Preliminary clinical data are based on analysis of 95 of 30,000 volunteers in phase 3 of the mRNA-1273 vaccine and response in five people who received doses of the vaccine, compared with 90 who received only a placebo.

The next step will be to provide all the documentation and efficacy data of at least two months necessary for the United States Food and Drug Administration (FDA, in its acronym in English), to grant them emergency clearance, which allows them to be hand of experimental medical therapies and treatments against Covid-19.

Moderna assured that it hopes to make this request to the FDA “in the coming weeks” and in parallel initiate the authorization processes with regulatory agencies in other countries and regions.

“Avoid euphoria”

The good initial results of several experimental vaccines against Covid-19 have brought a certain feeling of euphoria that the World Health Organization (WHO) today asked to moderate, recalling that daily infections continue to break records and the coronavirus continues to be very dangerous.

“This is not the time for complacency,” warned WHO director general Tedros Adhanom Ghebreyesus, who has had to spend the past two weeks in solitary confinement for being in contact with a Covid-19 case.

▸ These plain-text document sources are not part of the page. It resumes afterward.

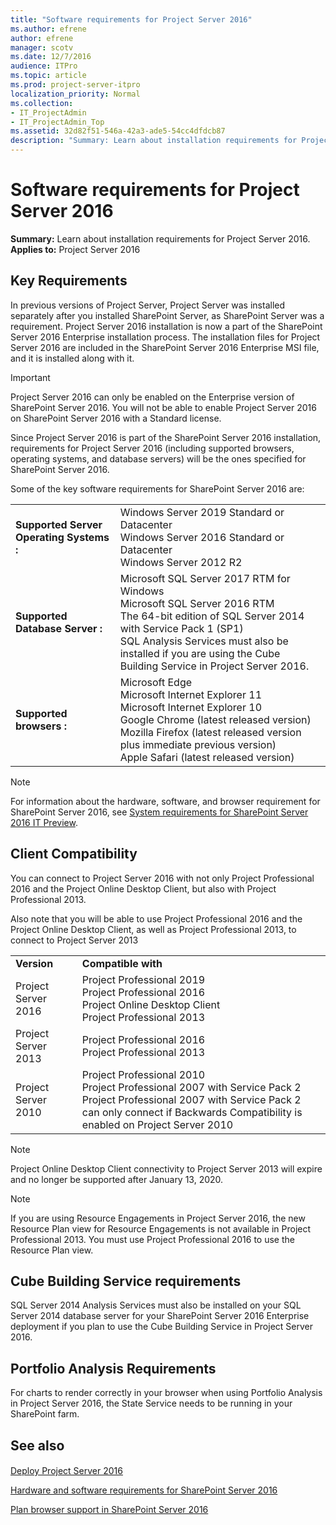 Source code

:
 ```yaml
---
title: "Software requirements for Project Server 2016"
ms.author: efrene
author: efrene
manager: scotv
ms.date: 12/7/2016
audience: ITPro
ms.topic: article
ms.prod: project-server-itpro
localization_priority: Normal
ms.collection:
- IT_ProjectAdmin
- IT_ProjectAdmin_Top
ms.assetid: 32d82f51-546a-42a3-ade5-54cc4dfdcb87
description: "Summary: Learn about installation requirements for Project Server 2016."
---
```


# Software requirements for Project Server 2016
 
 **Summary:** Learn about installation requirements for Project Server 2016.<br/>
**Applies to:** Project Server 2016
  
## Key Requirements

In previous versions of Project Server, Project Server was installed separately after you installed SharePoint Server, as SharePoint Server was a requirement. Project Server 2016 installation is now a part of the SharePoint Server 2016 Enterprise installation process. The installation files for Project Server 2016 are included in the SharePoint Server 2016 Enterprise MSI file, and it is installed along with it. 
  
> [!IMPORTANT]
> Project Server 2016 can only be enabled on the Enterprise version of SharePoint Server 2016. You will not be able to enable Project Server 2016 on SharePoint Server 2016 with a Standard license. 
  
Since Project Server 2016 is part of the SharePoint Server 2016 installation, requirements for Project Server 2016 (including supported browsers, operating systems, and database servers) will be the ones specified for SharePoint Server 2016. 
  
Some of the key software requirements for SharePoint Server 2016 are:
  
|||
|:-----|:-----|
|**Supported Server Operating Systems** **:** <br/> | Windows Server 2019 Standard or Datacenter <br/> Windows Server 2016 Standard or Datacenter <br/> Windows Server 2012 R2 <br/> |
|**Supported Database Server** **:** <br/> | Microsoft SQL Server 2017 RTM for Windows <br/> Microsoft SQL Server 2016 RTM <br/> The 64-bit edition of SQL Server 2014 with Service Pack 1 (SP1) <br/> SQL Analysis Services must also be installed if you are using the Cube Building Service in Project Server 2016. <br/> |
|**Supported browsers** **:** <br/> | Microsoft Edge <br/> Microsoft Internet Explorer 11 <br/> Microsoft Internet Explorer 10 <br/> Google Chrome (latest released version) <br/> Mozilla Firefox (latest released version plus immediate previous version) <br/> Apple Safari (latest released version) <br/> |
   
> [!NOTE]
> For information about the hardware, software, and browser requirement for SharePoint Server 2016, see [System requirements for SharePoint Server 2016 IT Preview](http://technet.microsoft.com/library/64233599-f18c-4081-a3ce-450e878a1b9f.aspx). 
  
## Client Compatibility

You can connect to Project Server 2016 with not only Project Professional 2016 and the Project Online Desktop Client, but also with Project Professional 2013.
  
Also note that you will be able to use Project Professional 2016 and the Project Online Desktop Client, as well as Project Professional 2013, to connect to Project Server 2013
  
|||
|:-----|:-----|
|**Version** <br/> |**Compatible with** <br/> |
|Project Server 2016  <br/> | Project Professional 2019 <br/> Project Professional 2016 <br/>  Project Online Desktop Client <br/>  Project Professional 2013 <br/> |
|Project Server 2013  <br/> | Project Professional 2016 <br/>   Project Professional 2013 <br/> |
|Project Server 2010  <br/> | Project Professional 2010 <br/>  Project Professional 2007 with Service Pack 2 <br/>  Project Professional 2007 with Service Pack 2 can only connect if Backwards Compatibility is enabled on Project Server 2010 <br/> |
   
> [!NOTE]
>Project Online Desktop Client connectivity to Project Server 2013 will expire and no longer be supported after January 13, 2020.  

> [!NOTE]
> If you are using Resource Engagements in Project Server 2016, the new Resource Plan view for Resource Engagements is not available in Project Professional 2013. You must use Project Professional 2016 to use the Resource Plan view. 
  
## Cube Building Service requirements

SQL Server 2014 Analysis Services must also be installed on your SQL Server 2014 database server for your SharePoint Server 2016 Enterprise deployment if you plan to use the Cube Building Service in Project Server 2016.
  

  
## Portfolio Analysis Requirements

For charts to render correctly in your browser when using Portfolio Analysis in Project Server 2016, the State Service needs to be running in your SharePoint farm. 
  
## See also

#### 

[Deploy Project Server 2016](deploy-project-server-2016.md)

[Hardware and software requirements for SharePoint Server 2016](http://technet.microsoft.com/library/4d88c402-24f2-449b-86a6-6e7afcfec0cd.aspx)
  
[Plan browser support in SharePoint Server 2016](http://technet.microsoft.com/library/ff6c5b8c-59bd-4079-8f0b-de4f8b4e0a86.aspx)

Announcements of over 90 percent efficacy in vaccines from Moderna, Pfizer-BioNTech or that of the Russian laboratory developing Sputnik V “keep us cautiously optimistic that there will be more means against the coronavirus in the coming months,” the director said. . general at a press conference.

Tedros also made it clear, at the request of reporters, that he has not developed any symptoms of the disease since quarantine began on November 2, but that he has not been tested either.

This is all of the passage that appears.